= A. C. Spearing =

American educator (born 1936)

Anthony Colin Spearing (born 31 January 1936) is William R. Kenan Jr. Professor of English at the University of Virginia, specialising in medieval literature. He translated The Cloud of Unknowing and Other Works for Penguin Classics.

==Education==
He was a student at Jesus College, Cambridge, a research fellow at Gonville and Caius College, Cambridge and received his M.A. from the University of Cambridge in 1960. He has been a Fellow of Queens' College, Cambridge since 1960, and Life Fellow since 1987. He has an honorary Ph.D. from Lund University, Sweden, and was awarded the degree of Doctor of Letters (Litt.D.) by the University of Cambridge on the 19th July 2014.

==Works==
Spearing has published numerous books and papers on topics of medieval English literature, including many works on Geoffrey Chaucer.

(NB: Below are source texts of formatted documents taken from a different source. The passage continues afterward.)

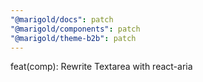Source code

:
 ```yaml
---
"@marigold/docs": patch
"@marigold/components": patch
"@marigold/theme-b2b": patch
---
```


feat(comp): Rewrite Textarea with react-aria
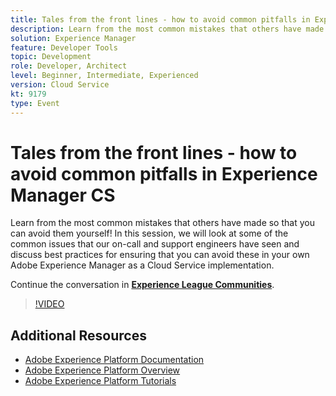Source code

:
 ```yaml
---
title: Tales from the front lines - how to avoid common pitfalls in Experience Manager CS
description: Learn from the most common mistakes that others have made so that you can avoid them yourself! In this session, we will look at some of the common issues that our on-call and support engineers have seen and discuss best practices for ensuring that you can avoid these in your own Adobe Experience Manager as a Cloud Service implementation.
solution: Experience Manager
feature: Developer Tools
topic: Development
role: Developer, Architect
level: Beginner, Intermediate, Experienced
version: Cloud Service
kt: 9179
type: Event
---
```

# Tales from the front lines - how to avoid common pitfalls in Experience Manager CS

Learn from the most common mistakes that others have made so that you can avoid them yourself! In this session, we will look at some of the common issues that our on-call and support engineers have seen and discuss best practices for ensuring that you can avoid these in your own Adobe Experience Manager as a Cloud Service implementation. 

Continue the conversation in **[Experience League Communities](https://adobe.ly/3kLQK3j)**.

>[!VIDEO](https://video.tv.adobe.com/v/337852/?quality=12&learn=on&hidetitle=true)

## Additional Resources

- [Adobe Experience Platform Documentation](https://experienceleague.adobe.com/docs/experience-platform.html)
- [Adobe Experience Platform Overview](https://experienceleague.adobe.com/docs/experience-platform/landing/home.html)
- [Adobe Experience Platform Tutorials](https://experienceleague.adobe.com/docs/platform-learn/tutorials/overview.html?lang=en)
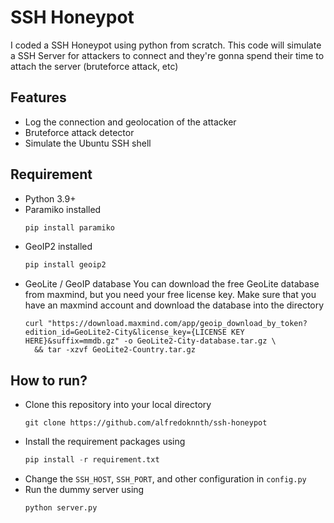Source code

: # SSH Honeypot
I coded a SSH Honeypot using python from scratch. This code will simulate a SSH Server for attackers to connect and they're gonna spend their time to attach the server (bruteforce attack, etc)
## Features
- Log the connection and geolocation of the attacker
- Bruteforce attack detector
- Simulate the Ubuntu SSH shell
## Requirement
- Python 3.9+
- Paramiko installed
  ```python
  pip install paramiko
  ```
- GeoIP2 installed
  ```python
  pip install geoip2
  ```
- GeoLite / GeoIP database
  You can download the free GeoLite database from maxmind, but you need your free license key. Make sure that you have an maxmind account and download the database into the directory
  ```
  curl "https://download.maxmind.com/app/geoip_download_by_token?edition_id=GeoLite2-City&license_key={LICENSE KEY HERE}&suffix=mmdb.gz" -o GeoLite2-City-database.tar.gz \
    && tar -xzvf GeoLite2-Country.tar.gz
  ```
## How to run?
- Clone this repository into your local directory
  ```
  git clone https://github.com/alfredoknnth/ssh-honeypot
  ```
- Install the requirement packages using
  ```python
  pip install -r requirement.txt
  ```
- Change the `SSH_HOST`, `SSH_PORT`, and other configuration in `config.py`
- Run the dummy server using
  ```python
  python server.py
  ```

Works by Spearing include:
- Criticism and Medieval Poetry (1964, 2 edn 1972; ISBN 0-06-496441-8)
- An Introduction to Chaucer (with Maurice Hussey and James Winny, 1965; ISBN 0-521-09286-8)
- The Medieval Poet as Voyeur (1993; ISBN 0-521-41094-0)

- Textual Subjectivity: The Encoding of Subjectivity in Medieval Romances and Lyrics (2005; ISBN 0-19-818724-6).